The Xeon E5-2690 v4 is considered to be a medium core count configuration, while the E5-2683 and E5-2697A are classified as a high core count configuration. Both MCC and HCC configuration have two integrated memory controllers and no performance difference should occur. This configuration outlier should be treated as an academic curiosity. The availability of multiple rings and home agents allows for a specific NUMA optimized cache snoop algorithm. This will become evident in a later section

Cache Snooping

Data from the LCC slice can be read by any core in the system, once the data is in the private cache it can be modified. When a cache operation occurs that can affect coherence the cache broadcast this to all other caches. Each cache listens (Snoops) for these messages and react accordingly. Cache coherency protocols keep track of these changes and the most popular invalidation-based-protocol is MESI. Within the MESI Protocol data in cache can be in four states, Modified (M), Exclusive (E), Shared (S), Invalid (I).

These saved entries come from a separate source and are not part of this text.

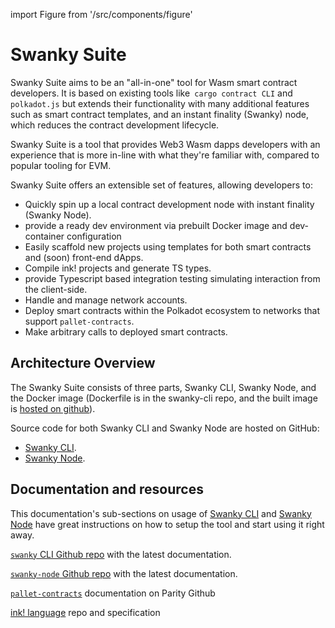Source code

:import Figure from '/src/components/figure'

# Swanky Suite

Swanky Suite aims to be an "all-in-one" tool for Wasm smart contract developers. It is based on existing tools like` cargo contract CLI` and `polkadot.js` but extends their functionality with many additional features such as smart contract templates, and an instant finality (Swanky) node, which reduces the contract development lifecycle.

Swanky Suite is a tool that provides Web3 Wasm dapps developers with an experience that is more in-line with what they're familiar with, compared to popular tooling for EVM.

Swanky Suite offers an extensible set of features, allowing developers to:

- Quickly spin up a local contract development node with instant finality (Swanky Node).
- provide a ready dev environment via prebuilt Docker image and dev-container configuration
- Easily scaffold new projects using templates for both smart contracts and (soon) front-end dApps.
- Compile ink! projects and generate TS types.
- provide Typescript based integration testing simulating interaction from the client-side.
- Handle and manage network accounts.
- Deploy smart contracts within the Polkadot ecosystem to networks that support `pallet-contracts`.
- Make arbitrary calls to deployed smart contracts.

## Architecture Overview

The Swanky Suite consists of three parts, Swanky CLI, Swanky Node, and the Docker image (Dockerfile is in the swanky-cli repo, and the built image is [hosted on github](https://github.com/AstarNetwork/swanky-cli/pkgs/container/swanky-cli%2Fswanky-base)).

Source code for both Swanky CLI and Swanky Node are hosted on GitHub:

- [Swanky CLI](https://github.com/AstarNetwork/swanky-cli).
- [Swanky Node](https://github.com/AstarNetwork/swanky-node).

## Documentation and resources

This documentation's sub-sections on usage of [Swanky CLI](/docs/build/wasm/swanky-suite/cli) and [Swanky Node](/docs/build/wasm/swanky-suite/node) have great instructions on how to setup the tool and start using it right away.

[`swanky` CLI Github repo] with the latest documentation.

[`swanky-node` Github repo] with the latest documentation.

[`pallet-contracts`] documentation on Parity Github

[ink! language] repo and specification

[`pallet-contracts`]: https://github.com/paritytech/substrate/tree/master/frame/contracts
[`pallet-dapps-staking`]: https://github.com/AstarNetwork/Astar/tree/polkadot-v0.9.27/frame/dapps-staking
[`pallet-assets`]: https://github.com/paritytech/substrate/tree/master/frame/assets
[`swanky-node` github repo]: https://github.com/AstarNetwork/swanky-node
[`swanky` cli github repo]: https://github.com/AstarNetwork/swanky-cli
[ink! language]: https://github.com/paritytech/ink
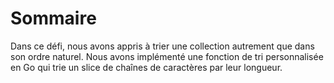 # Sommaire

Dans ce défi, nous avons appris à trier une collection autrement que dans son ordre naturel. Nous avons implémenté une fonction de tri personnalisée en Go qui trie un slice de chaînes de caractères par leur longueur.
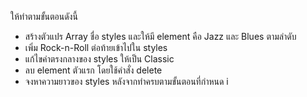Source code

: ให้ทำตามขั้นตอนดังนี้
- สร้างตัวแปร Array ชื่อ styles และให้มี element คือ Jazz และ Blues ตามลำดับ
- เพิ่ม Rock-n-Roll ต่อท้ายเข้าไปใน styles
- แก้ไขค่าตรงกลางของ styles ให้เป็น Classic
- ลบ element ตัวแรก โดยใช้คำสั่ง delete
- จงหาความยาวของ styles หลังจากทำครบตามขั้นตอนที่กำหนด
i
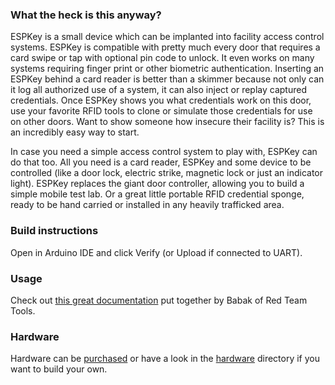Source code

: ### What the heck is this anyway?
ESPKey is a small device which can be implanted into facility access control systems.  ESPKey is compatible with pretty much every door that requires a card swipe or tap with optional pin code to unlock.  It even works on many systems requiring finger print or other biometric authentication.  Inserting an ESPKey behind a card reader is better than a skimmer because not only can it log all authorized use of a system, it can also inject or replay captured credentials.  Once ESPKey shows you what credentials work on this door, use your favorite RFID tools to clone or simulate those credentials for use on other doors.  Want to show someone how insecure their facility is?  This is an incredibly easy way to start.

In case you need a simple access control system to play with, ESPKey can do that too.  All you need is a card reader, ESPKey and some device to be controlled (like a door lock, electric strike, magnetic lock or just an indicator light).  ESPKey replaces the giant door controller, allowing you to build a simple mobile test lab.  Or a great little portable RFID credential sponge, ready to be hand carried or installed in any heavily trafficked area.

### Build instructions
Open in Arduino IDE and click Verify (or Upload if connected to UART).

### Usage
Check out [this great documentation](https://redteamtools.com/espkey) put together by Babak of Red Team Tools.

### Hardware
Hardware can be [purchased](https://redteamtools.com/espkey) or have a look in the [hardware](hardware/) directory if you want to build your own.
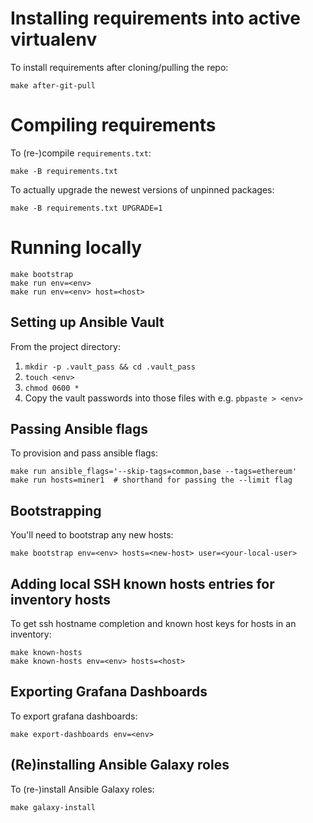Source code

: Installing requirements into active virtualenv
==============================================

To install requirements after cloning/pulling the repo:

    make after-git-pull

Compiling requirements
======================

To (re-)compile `requirements.txt`:

    make -B requirements.txt

To actually upgrade the newest versions of unpinned packages:

    make -B requirements.txt UPGRADE=1

Running locally
===============

    make bootstrap
    make run env=<env>
    make run env=<env> host=<host>

Setting up Ansible Vault
------------------------

From the project directory:
1. `mkdir -p .vault_pass && cd .vault_pass`
2. `touch <env>`
3. `chmod 0600 *`
4. Copy the vault passwords into those files with e.g.
   `pbpaste > <env>`

Passing Ansible flags
---------------------

To provision and pass ansible flags:

    make run ansible_flags='--skip-tags=common,base --tags=ethereum'
    make run hosts=miner1  # shorthand for passing the --limit flag

Bootstrapping
-------------

You'll need to bootstrap any new hosts:

    make bootstrap env=<env> hosts=<new-host> user=<your-local-user>

Adding local SSH known hosts entries for inventory hosts
--------------------------------------------------------

To get ssh hostname completion and known host keys for hosts in an inventory:

    make known-hosts
    make known-hosts env=<env> hosts=<host>


Exporting Grafana Dashboards
----------------------------

To export grafana dashboards:

    make export-dashboards env=<env>

(Re)installing Ansible Galaxy roles
-----------------------------------

To (re-)install Ansible Galaxy roles:

    make galaxy-install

L2 Cache State Definition State Definition Cache line exists in
M Modified The cache line is updated relative to memory Single core
E Exclusive The cache line is consistent with memory Single cores
S Shared The cache line is shared with other cores, the cache line is consistent with other cores, but may not be consistent with memory Multiple cores
I Invalid The cache line is not present in this core L1 or L2 Multiple cores

A simple example, a 2 vCPU VM consuming on core 1 and 2 runs SQL server. The VM runs on a 4 core ESXi host.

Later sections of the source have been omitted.